Each donation, whether physical or financial, plays a pivotal part in aiding both the school and students, with the last stop at the auto services program where a donated 1997 Chevy Monte Carlo awaited its final destination.
Would it be disassembled, sold, or become a possible reward to a student?
However, before we discover the vehicles’ fate, Terry Krogman, instructional supervisor, had a few more areas of the auto services program to showcase including $20,000 of paints and paint machinery that had been donated.
“So again, donations, it’s wonderful, I don’t know how we’d operate without them,” said Krogman as he explained the science behind the painting of a vehicle, a mixing process that includes environmental friendly additives that requires specific formulas to get the correct color result. Again, a high tech process in a very high tech environment. “Much more than you realize.”
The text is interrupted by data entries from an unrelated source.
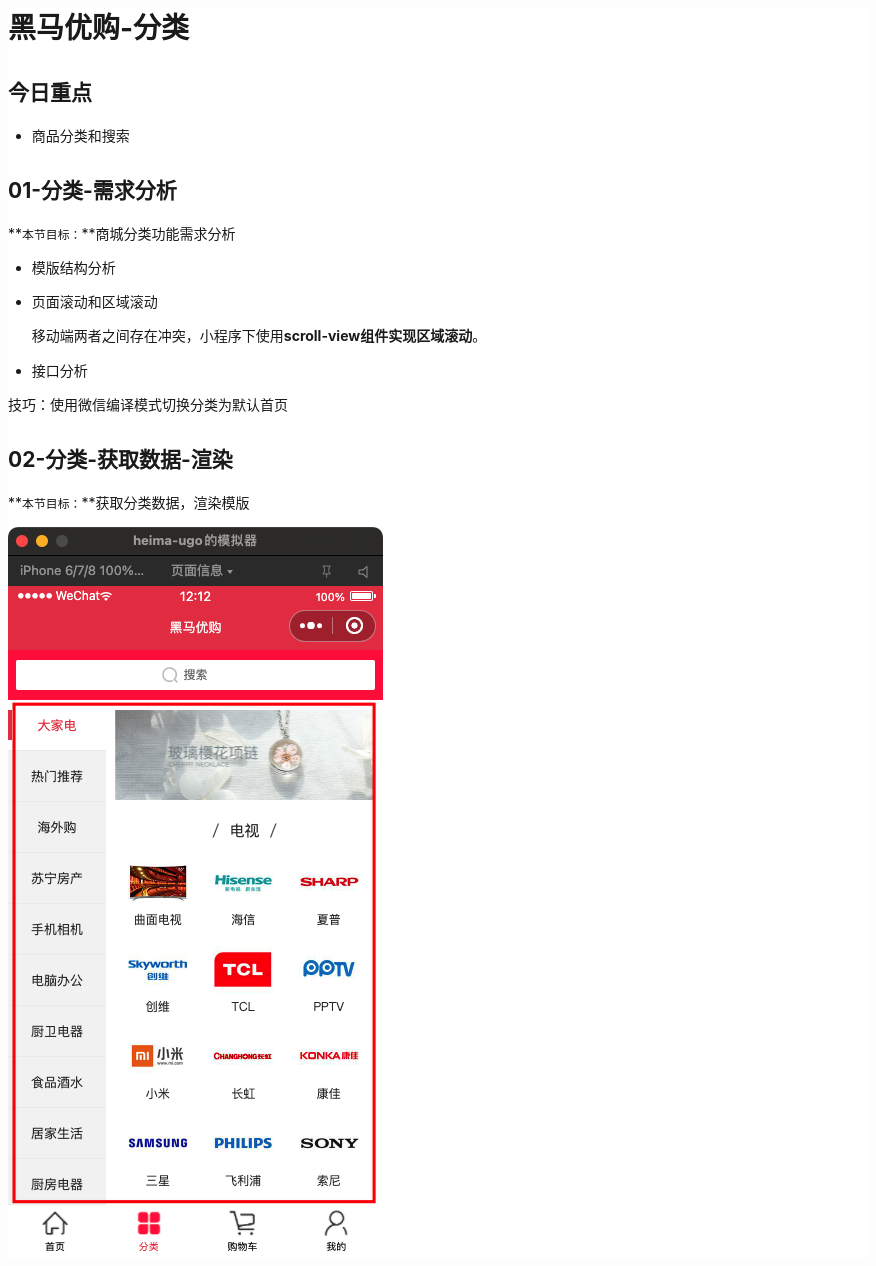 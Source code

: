 

# 黑马优购-分类

## 今日重点

* 商品分类和搜索

## 01-分类-需求分析

**`本节目标：`**商城分类功能需求分析

* 模版结构分析

* 页面滚动和区域滚动

  移动端两者之间存在冲突，小程序下使用**scroll-view组件实现区域滚动**。

* 接口分析

技巧：使用微信编译模式切换分类为默认首页

## 02-分类-获取数据-渲染

**`本节目标：`**获取分类数据，渲染模版

![image-20211121121249640](./assets/image-20211121121249640.png)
The program does custom work, repairs and more, while trying to stay away from major repairs such as totaled vehicles, says Krogman before showing photos of a project students tackled last year, one near to his heart. A Harley Davidson motorcycle the instructor had purchased with both before and after snapshots, the latter with a completed paint job. “They did a wonderful job.”
The paint work showcased a part of the students’ training as they learn to utilize a paint booth, one that provides a filtration system for the air such as during sanding, while warming the air during the painting application process. Another serving as a prep area for smaller paint jobs.
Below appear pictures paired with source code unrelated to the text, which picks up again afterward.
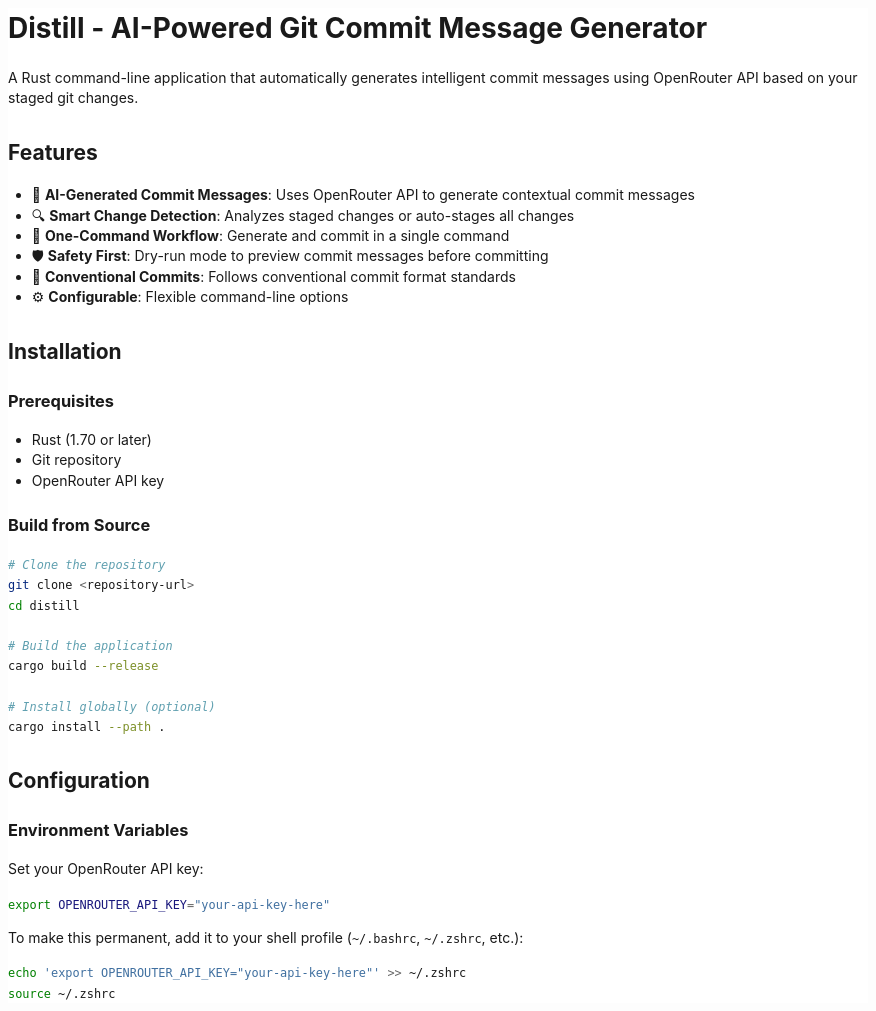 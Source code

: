 # Distill - AI-Powered Git Commit Message Generator

A Rust command-line application that automatically generates intelligent commit messages using OpenRouter API based on your staged git changes.

## Features

- 🤖 **AI-Generated Commit Messages**: Uses OpenRouter API to generate contextual commit messages
- 🔍 **Smart Change Detection**: Analyzes staged changes or auto-stages all changes
- 🚀 **One-Command Workflow**: Generate and commit in a single command
- 🛡️ **Safety First**: Dry-run mode to preview commit messages before committing
- 📝 **Conventional Commits**: Follows conventional commit format standards
- ⚙️ **Configurable**: Flexible command-line options

## Installation

### Prerequisites

- Rust (1.70 or later)
- Git repository
- OpenRouter API key

### Build from Source

```bash
# Clone the repository
git clone <repository-url>
cd distill

# Build the application
cargo build --release

# Install globally (optional)
cargo install --path .
```

## Configuration

### Environment Variables

Set your OpenRouter API key:

```bash
export OPENROUTER_API_KEY="your-api-key-here"
```

To make this permanent, add it to your shell profile (`~/.bashrc`, `~/.zshrc`, etc.):

```bash
echo 'export OPENROUTER_API_KEY="your-api-key-here"' >> ~/.zshrc
source ~/.zshrc
```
Since the students must learn a variety of repair jobs they also train in welding, as covered in part 9 of this series.
“There’s a lot to take in and do while they are here,” said Krogman, but what of the Monte Carlo that started the series? The donation from long-time Piqua resident, Stu Shear?
“We will be keeping the Monte Carlo in the automotive programs to serve as an educational tool,” said Krogman in a recent email to update the final decision on the vehicle . As the Chevy is relatively good shape it will be used as a training vehicle so students will have a chance to practice removing, reinstalling and diagnosing components as they would in the real world. “It’s nice to have a vehicle that shows some signs of wear but still nice enough for students to want to work with.”
According to Krogman, the Monte Carlo will serve many students in the automotive technology level 1 and 2 programs, and those in the auto services level 1 and 2 programs until it is outdated or no longer useful as an educational tool. At which point it will be sold for scrap, the money put back into the program.
“As you can see, this donation will be useful for now and upcoming years,” wrote Krogman. “Many students will have an opportunity to learn from one person’s generous contribution.”